Optimizing ArcSOC Availability and Utilization

2372
2
05-17-2023 10:29 AM
AaronLopez
Esri Contributor
11 2 2,372

ArcSOC Availability and Utilization

Optimizing the ArcSOC instance availability and utilization for your service is a good strategy for helping users obtain fast response times and lower wait times from their dynamic requests to your Site. It can also benefit server resource utilization like memory as the service is not running a lot of instances that it will never use.

But optimizing the minimum and maximum number of instances for your dedicated services is not a one-time job. Usage patterns of your services can change over time so the task of collecting this information is something that you will want and to revisit periodically as a GIS administrator.

Before diving into how to observe ArcSOC instance activity statistics, let’s review some of the key details of the two ArcSOC-based service types in ArcGIS Server and how they play into this discussion:

  • Dedicated
  • Shared

Note: Wait time is the duration the request spends in a “queue” on the server until an ArcSOC instance is available to start working on it.

Dedicated Instance Pool Services

Dedicated services (e.g., non-hosted and non-shared services) are a mainstay ArcGIS resource in deployments as many applications depend on the capabilities such as geoprocessing, Branch Version editing, and Utility Network workflows (all which require dedicated services).

While such services are very versatile and are a major pillar in ArcGIS because of the functionality they provide, as a GIS administrator you need to periodically examine, adjust, and configure the number of ArcSOC instances (minimum and maximum) to take full advantage of your available resources as your Site and users grow.

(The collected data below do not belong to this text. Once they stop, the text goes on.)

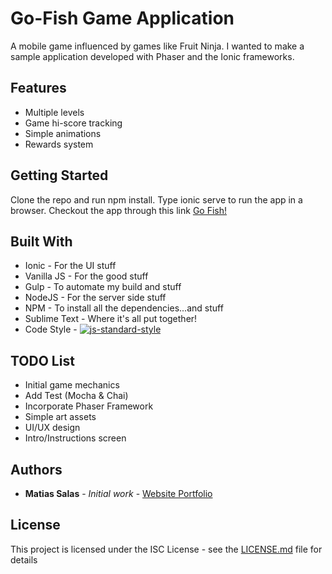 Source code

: # Go-Fish Game Application

A mobile game influenced by games like Fruit Ninja.  I wanted to make a sample application developed with Phaser and the Ionic frameworks.

## Features
* Multiple levels
* Game hi-score tracking
* Simple animations
* Rewards system


## Getting Started

Clone the repo and run npm install.  Type ionic serve to run the app in a browser.  Checkout the app through this link [Go Fish!](https://msalas74.github.io/go_fish/www/index.html#/)


## Built With

* Ionic - For the UI stuff
* Vanilla JS - For the good stuff
* Gulp - To automate my build and stuff
* NodeJS - For the server side stuff
* NPM - To install all the dependencies...and stuff
* Sublime Text - Where it's all put together!
* Code Style - [![js-standard-style](https://img.shields.io/badge/code%20style-standard-brightgreen.svg)](http://standardjs.com/)


## TODO List

* Initial game mechanics
* Add Test (Mocha & Chai)
* Incorporate Phaser Framework
* Simple art assets
* UI/UX design
* Intro/Instructions screen
 

## Authors

* **Matias Salas** - *Initial work* - [Website Portfolio](http://www.matiasis.me)


## License

This project is licensed under the ISC License - see the [LICENSE.md](LICENSE.md) file for details

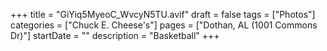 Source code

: +++
title = "GiYiq5MyeoC_WvcyN5TU.avif"
draft = false
tags = ["Photos"]
categories = ["Chuck E. Cheese's"]
pages = ["Dothan, AL (1001 Commons Dr)"]
startDate = ""
description = "Basketball"
+++

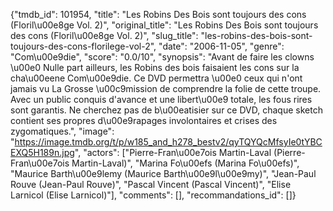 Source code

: {"tmdb_id": 101954, "title": "Les Robins Des Bois sont toujours des cons (Floril\u00e8ge Vol. 2)", "original_title": "Les Robins Des Bois sont toujours des cons (Floril\u00e8ge Vol. 2)", "slug_title": "les-robins-des-bois-sont-toujours-des-cons-florilege-vol-2", "date": "2006-11-05", "genre": "Com\u00e9die", "score": "0.0/10", "synopsis": "Avant de faire les clowns \u00e0 Nulle part ailleurs, les Robins des bois faisaient les cons sur la cha\u00eene Com\u00e9die. Ce DVD permettra \u00e0 ceux qui n'ont jamais vu La Grosse \u00c9mission de comprendre la folie de cette troupe. Avec un public conquis d'avance et une libert\u00e9 totale, les fous rires sont garantis. Ne cherchez pas de b\u00eatisier sur ce DVD, chaque sketch contient ses propres d\u00e9rapages involontaires et crises des zygomatiques.", "image": "https://image.tmdb.org/t/p/w185_and_h278_bestv2/qyTQYQcMfsyIe0tYBCEXQ5H189n.jpg", "actors": ["Pierre-Fran\u00e7ois Martin-Laval (Pierre-Fran\u00e7ois Martin-Laval)", "Marina Fo\u00efs (Marina Fo\u00efs)", "Maurice Barth\u00e9lemy (Maurice Barth\u00e9l\u00e9my)", "Jean-Paul Rouve (Jean-Paul Rouve)", "Pascal Vincent (Pascal Vincent)", "Elise Larnicol (Elise Larnicol)"], "comments": [], "recommandations_id": []} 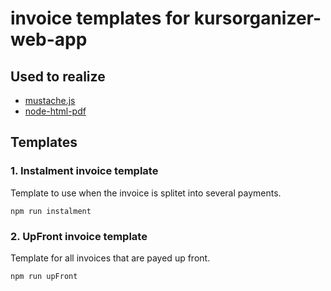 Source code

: # invoice templates for kursorganizer-web-app

## Used to realize

- [mustache.js](https://github.com/janl/mustache.js)
- [node-html-pdf](https://github.com/marcbachmann/node-html-pdf)

## Templates

### 1. Instalment invoice template
Template to use when the invoice is splitet into several payments.

``npm run instalment``

### 2. UpFront invoice template
Template for all invoices that are payed up front.

``npm run upFront``
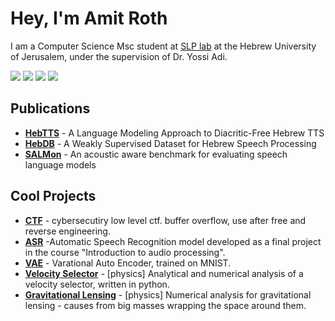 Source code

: # Hey, I'm Amit Roth


I am a Computer Science Msc student at [SLP lab](https://www.cs.huji.ac.il/~adiyoss/slprl/index.html) at the Hebrew University of Jerusalem, under the supervision of Dr. Yossi Adi.

[<img src="https://img.shields.io/badge/linkedin-%230077B5.svg?&style=for-the-badge&logo=linkedin&logoColor=white" />](https://www.linkedin.com/in/amit-roth/) 
[<img src="https://img.shields.io/badge/twitter-%231DA1F2.svg?&style=for-the-badge&logo=twitter&logoColor=white" />](https://x.com/Amit_Roth) 
[<img src="https://img.shields.io/badge/gmail-%23EE0000.svg?&style=for-the-badge&logo=gmail&logoColor=white">](mailto:amitroth@gmail.com) 
[<img src="https://img.shields.io/badge/Google%20Scholar-4285F4?style=for-the-badge&logo=google-scholar&logoColor=white">](https://scholar.google.co.il/citations?user=Lv8_7kQAAAAJ&hl=iw)


 <!-- [![Typing SVG](https://readme-typing-svg.herokuapp.com?font=Montserrat&color=blue&vCenter=true&lines=Interested+in+AI;Interested+in+language+models;Interested+in+generative_models;)](https://git.io/typing-svg) -->
## Publications

- **[HebTTS](https://pages.cs.huji.ac.il/adiyoss-lab/HebTTS/)** - A Language Modeling Approach to Diacritic-Free Hebrew TTS
- **[HebDB](https://pages.cs.huji.ac.il/adiyoss-lab/HebDB/)** - A Weakly Supervised Dataset for Hebrew Speech Processing
- **[SALMon](https://pages.cs.huji.ac.il/adiyoss-lab/salmon/)** - An acoustic aware benchmark for evaluating speech language models



## Cool Projects

- **[CTF](https://github.com/MajoRoth/ctf)** - cybersecutiry low level ctf. buffer overflow, use after free and reverse engineering.
- **[ASR](https://github.com/MajoRoth/ASR)** -Automatic Speech Recognition model developed as a final project in the course "Introduction to audio processing".
- **[VAE](https://github.com/MajoRoth/VAE)** - Varational Auto Encoder, trained on MNIST.
- **[Velocity Selector](https://github.com/MajoRoth/VelocitySelector)** - [physics] Analytical and numerical analysis of a velocity selector, written in python.
- **[Gravitational Lensing](https://github.com/MajoRoth/GravitationalLensing)** - [physics] Numerical analysis for gravitational lensing - causes from big masses wrapping the space around them.


[comment]: <> (### Other)
[comment]: <> ([Assembler]https://github.com/MajoRoth/Assembler** - Implementation for assembler, written in C.)
[comment]: <> ([Bloom's filter]https://github.com/MajoRoth/Bloom-Filter** - Implementation for Bloom's filter, written in Java.)
[comment]: <> ([Py sorts]https://github.com/MajoRoth/PYsorts** - Several sorts, written in Python.)


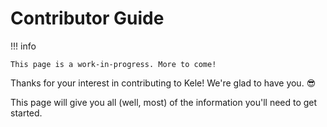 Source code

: # Contributor Guide

!!! info

    This page is a work-in-progress. More to come!

Thanks for your interest in contributing to Kele! We're glad to have you. :sunglasses:

This page will give you all (well, most) of the information you'll need to get
started.
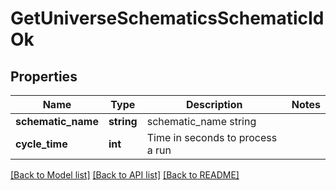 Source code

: # GetUniverseSchematicsSchematicIdOk

## Properties
Name | Type | Description | Notes
------------ | ------------- | ------------- | -------------
**schematic_name** | **string** | schematic_name string | 
**cycle_time** | **int** | Time in seconds to process a run | 

[[Back to Model list]](../README.md#documentation-for-models) [[Back to API list]](../README.md#documentation-for-api-endpoints) [[Back to README]](../README.md)


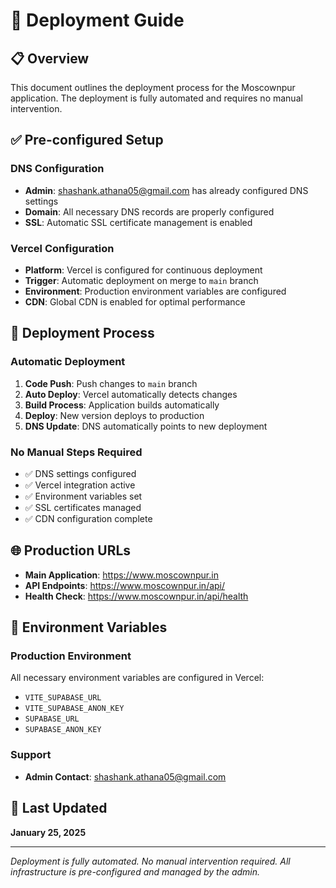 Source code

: # 🚀 Deployment Guide

## 📋 Overview
This document outlines the deployment process for the Moscownpur application. The deployment is fully automated and requires no manual intervention.

## ✅ Pre-configured Setup

### DNS Configuration
- **Admin**: shashank.athana05@gmail.com has already configured DNS settings
- **Domain**: All necessary DNS records are properly configured
- **SSL**: Automatic SSL certificate management is enabled

### Vercel Configuration
- **Platform**: Vercel is configured for continuous deployment
- **Trigger**: Automatic deployment on merge to `main` branch
- **Environment**: Production environment variables are configured
- **CDN**: Global CDN is enabled for optimal performance

## 🔄 Deployment Process

### Automatic Deployment
1. **Code Push**: Push changes to `main` branch
2. **Auto Deploy**: Vercel automatically detects changes
3. **Build Process**: Application builds automatically
4. **Deploy**: New version deploys to production
5. **DNS Update**: DNS automatically points to new deployment

### No Manual Steps Required
- ✅ DNS settings configured
- ✅ Vercel integration active
- ✅ Environment variables set
- ✅ SSL certificates managed
- ✅ CDN configuration complete

## 🌐 Production URLs

- **Main Application**: https://www.moscownpur.in
- **API Endpoints**: https://www.moscownpur.in/api/
- **Health Check**: https://www.moscownpur.in/api/health

## 🔧 Environment Variables

### Production Environment
All necessary environment variables are configured in Vercel:
- `VITE_SUPABASE_URL`
- `VITE_SUPABASE_ANON_KEY`
- `SUPABASE_URL`
- `SUPABASE_ANON_KEY`

### Support
- **Admin Contact**: shashank.athana05@gmail.com


## 📅 Last Updated
**January 25, 2025**

---

*Deployment is fully automated. No manual intervention required. All infrastructure is pre-configured and managed by the admin.*
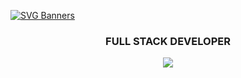 [![SVG Banners](https://svg-banners.vercel.app/api?type=typeWriter&text1=Hi%20%F0%9F%91%8B,%20I%27m%20Elías,%20welcome%20to%20my%20hacker%20space&height=100&width=1000)](https://github.com/Akshay090/svg-banners)

<h3 align="center">FULL STACK DEVELOPER</h3>

<p align="center">
  <a href="https://skillicons.dev">
    <img src="https://skillicons.dev/icons?i=python,django,react,express,js,typescript,mysql" />
  </a>
</p>


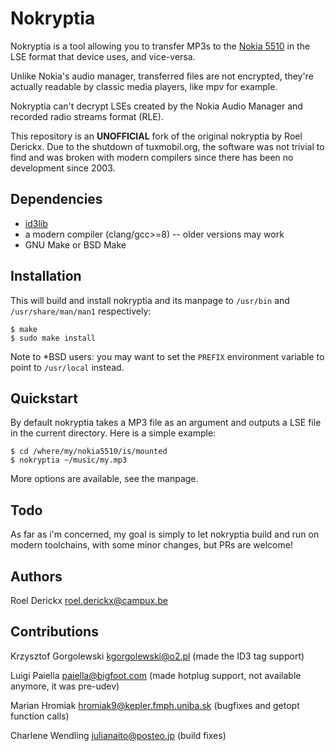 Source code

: # Nokryptia

Nokryptia is a tool allowing you to transfer MP3s to the [Nokia 5510](https://en.wikipedia.org/wiki/Nokia_5510) in the LSE format that device uses, and vice-versa.

Unlike Nokia's audio manager, transferred files are not encrypted, they're actually readable by classic media players, like mpv for example.

Nokryptia can't decrypt LSEs created by the Nokia Audio Manager and recorded radio streams format (RLE).

This repository is an **UNOFFICIAL** fork of the original nokryptia by Roel Derickx. Due to the shutdown of tuxmobil.org, the software was not trivial to find and was broken with modern compilers since there has been no development since 2003.

## Dependencies

- [id3lib](http://id3lib.sourceforge.net)
- a modern compiler (clang/gcc>=8) -- older versions may work
- GNU Make or BSD Make

## Installation

This will build and install nokryptia and its manpage to `/usr/bin`
and `/usr/share/man/man1` respectively:

    $ make
    $ sudo make install

Note to \*BSD users: you may want to set the `PREFIX` environment variable to
point to `/usr/local` instead.

## Quickstart

By default nokryptia takes a MP3 file as an argument and outputs a LSE file in the current directory. Here is a simple example:

    $ cd /where/my/nokia5510/is/mounted
    $ nokryptia ~/music/my.mp3

More options are available, see the manpage.

## Todo

As far as i'm concerned, my goal is simply to let nokryptia build and
run on modern toolchains, with some minor changes, but PRs are welcome!

## Authors

Roel Derickx <roel.derickx@campux.be>

## Contributions

Krzysztof Gorgolewski	<kgorgolewski@o2.pl>		(made the ID3 tag support)

Luigi Paiella		<paiella@bigfoot.com>		(made hotplug support, not available anymore, it was pre-udev)

Marian Hromiak		<hromiak9@kepler.fmph.uniba.sk>	(bugfixes and getopt function calls)

Charlene Wendling	<julianaito@posteo.jp>		(build fixes)
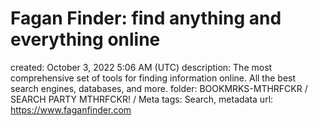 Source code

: # Fagan Finder: find anything and everything online

created: October 3, 2022 5:06 AM (UTC)
description: The most comprehensive set of tools for finding information online. All the best search engines, databases, and more.
folder: BOOKMRKS-MTHRFCKR / SEARCH PARTY MTHRFCKR! / Meta
tags: Search, metadata
url: https://www.faganfinder.com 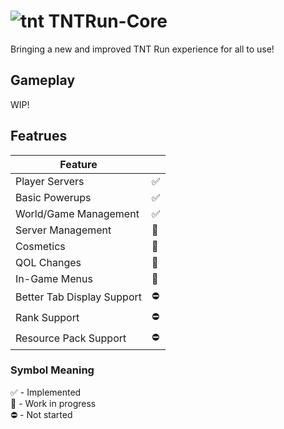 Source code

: # ![tnt](https://im2.ezgif.com/tmp/ezgif-2-a0b3c45d50.gif)  TNTRun-Core
Bringing a new and improved TNT Run experience for all to use!

## Gameplay
WIP!

## Featrues
|Feature| |
|--|--|
|Player Servers|✅|
|Basic Powerups|✅|
|World/Game Management|✅|
|Server Management|🚧|
|Cosmetics|🚧|
|QOL Changes|🚧|
|In-Game Menus|🚧|
|Better Tab Display Support|⛔|
|Rank Support|⛔|
|Resource Pack Support|⛔|

### Symbol Meaning
✅ - Implemented <br>
🚧 - Work in progress <br>
⛔ - Not started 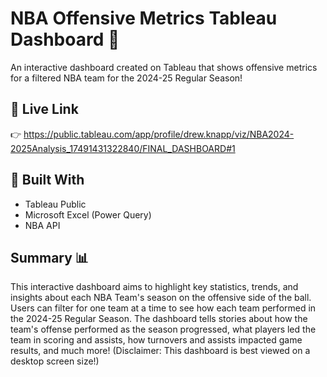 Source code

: # NBA Offensive Metrics Tableau Dashboard 🏀
An interactive dashboard created on Tableau that shows offensive metrics for a filtered NBA team for the 2024-25 Regular Season!

## 🚀 Live Link
👉 https://public.tableau.com/app/profile/drew.knapp/viz/NBA2024-2025Analysis_17491431322840/FINAL_DASHBOARD#1 

## 🔧 Built With
- Tableau Public
- Microsoft Excel (Power Query)
- NBA API

## Summary 📊
This interactive dashboard aims to highlight key statistics, trends, and insights about each NBA Team's season on the offensive side of the ball. Users can filter for one team at a time to see how each team performed in the 2024-25 Regular Season. The dashboard tells stories about how the team's offense performed as the season progressed, what players led the team in scoring and assists, how turnovers and assists impacted game results, and much more! (Disclaimer: This dashboard is best viewed on a desktop screen size!)
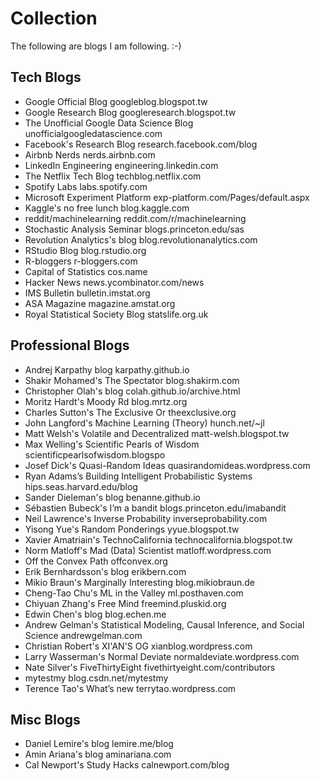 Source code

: # Collection

The following are blogs I am following. :-)

## Tech Blogs
- Google Official Blog
googleblog.blogspot.tw		
- Google Research Blog
googleresearch.blogspot.tw
- The Unofficial Google Data Science Blog
unofficialgoogledatascience.com
- Facebook's Research Blog
research.facebook.com/blog
- Airbnb Nerds
nerds.airbnb.com
- LinkedIn Engineering
engineering.linkedin.com
- The Netflix Tech Blog
techblog.netflix.com
- Spotify Labs
labs.spotify.com
- Microsoft Experiment Platform
exp-platform.com/Pages/default.aspx
- Kaggle's no free lunch
blog.kaggle.com
- reddit/machinelearning
reddit.com/r/machinelearning
- Stochastic Analysis Seminar
blogs.princeton.edu/sas
- Revolution Analytics's blog
blog.revolutionanalytics.com
- RStudio Blog
blog.rstudio.org
- R-bloggers
r-bloggers.com
- Capital of Statistics
cos.name
- Hacker News
news.ycombinator.com/news
- IMS Bulletin
bulletin.imstat.org
- ASA Magazine
magazine.amstat.org
- Royal Statistical Society Blog
statslife.org.uk

## Professional Blogs
- Andrej Karpathy blog
karpathy.github.io
- Shakir Mohamed's The Spectator
blog.shakirm.com
- Christopher Olah's blog
colah.github.io/archive.html
- Moritz Hardt's Moody Rd
blog.mrtz.org
- Charles Sutton's The Exclusive Or
theexclusive.org
- John Langford's Machine Learning (Theory)
hunch.net/~jl
- Matt Welsh's Volatile and Decentralized
matt-welsh.blogspot.tw
- Max Welling's Scientific Pearls of Wisdom
scientificpearlsofwisdom.blogspo
- Josef Dick's Quasi-Random Ideas
quasirandomideas.wordpress.com
- Ryan Adams’s Building Intelligent Probabilistic Systems
hips.seas.harvard.edu/blog
- Sander Dieleman's blog
benanne.github.io
- Sébastien Bubeck's I’m a bandit
blogs.princeton.edu/imabandit	
- Neil Lawrence's Inverse Probability
inverseprobability.com
- Yisong Yue's Random Ponderings
yyue.blogspot.tw	
- Xavier Amatriain's TechnoCalifornia
technocalifornia.blogspot.tw
- Norm Matloff's Mad (Data) Scientist
matloff.wordpress.com
- Off the Convex Path
offconvex.org
- Erik Bernhardsson's blog
erikbern.com
- Mikio Braun's Marginally Interesting
blog.mikiobraun.de
- Cheng-Tao Chu's ML in the Valley
ml.posthaven.com
- Chiyuan Zhang's Free Mind
freemind.pluskid.org
- Edwin Chen's blog
blog.echen.me
- Andrew Gelman's Statistical Modeling, Causal Inference, and Social Science
andrewgelman.com
- Christian Robert's XI'AN'S OG
xianblog.wordpress.com
- Larry Wasserman's Normal Deviate
normaldeviate.wordpress.com
- Nate Silver's FiveThirtyEight
fivethirtyeight.com/contributors
- mytestmy
blog.csdn.net/mytestmy
- Terence Tao's What’s new
terrytao.wordpress.com

## Misc Blogs
- Daniel Lemire's blog
lemire.me/blog
- Amin Ariana's blog
aminariana.com
- Cal Newport's Study Hacks
calnewport.com/blog

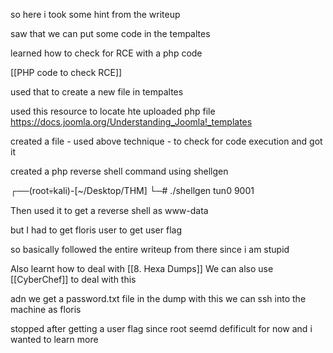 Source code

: so here i took some hint from the writeup


saw that we can put some code in the tempaltes

learned how to check for RCE with a php code


[[PHP code to check RCE]]


used that to create a new file in tempaltes


used this resource to locate hte uploaded php file
https://docs.joomla.org/Understanding_Joomla!_templates



created a file - used above technique - to check for code execution and got it




created a php reverse shell command using shellgen

┌──(root💀kali)-[~/Desktop/THM]
└─# ./shellgen tun0 9001  



Then used it to get a reverse shell as www-data



but I had to get floris user to get user flag



so basically followed the entire writeup from there since i am stupid



Also learnt how to deal with [[8. Hexa Dumps]]
We can also use [[CyberChef]] to deal with this

adn we get a password.txt file in the dump with this we can ssh into the machine as floris




stopped after getting a user flag since root seemd defificult for now and i wanted to learn more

ArcGISServer_Manager_Dedicated_Instances1.png

To learn more about ArcSOC instances see: Understand service instances

Limitations of Shared Instance Pool Services

Shared service instances are great! They are truly a game changer for helping admins manage the demand for many services with finite resources. However, their restrictions and requirements limit which service capabilities can be used with them.  Geoprocessing, Branch Version editing, and Utility Network, for example, are currently not supported through shared services (or through hosted Services). This leaves dedicated services as the only choice for such functionality.

Configured ArcSOC Instance Availability vs Instance Demand

For services that are very popular, critical and/or have the requirement of running under the dedicated service type, understanding the optimal instance setting is important for several reasons. If the maximum number of active instances is too high, memory is wasted (as well as cost). The over allocation of ArcSOC instances is an important but unique case as its impact would not show up in the analysis of just response times.

Alternatively, having the maximum too low can impact performance (in the form of higher response times and longer wait times) as users might be frequently waiting for an already busy ArcSOC instance to become free.

Of course, setting the instance minimum and maximum to different values has a trade-off too. For critical services where performance is paramount, having the user’s request wait while an instance needs to be started can be time consuming and will affect performance. So, for predictable performance on essential services, it is recommended to set the minimum and maximum number of instances to the same value.

As listed on Introduction to service instances:

Accordingly, it's important for ArcGIS Server administrators to monitor the number of instances their site is running, and to limit running instances when performance is inhibited by memory usage.

Configuring the service’s availability (through its instance minimums and maximums) and the impact of those settings from the user’s demand on the service is key to an optimally running Site. There is a mutual relationship between configuring the service’s availability (through the instance minimums and maximums) and the direct affect that has to requests coming in to a dedicated service. While finding the optimal setting is an ongoing task, there are some tools and resources to help administrators tackle the challenge.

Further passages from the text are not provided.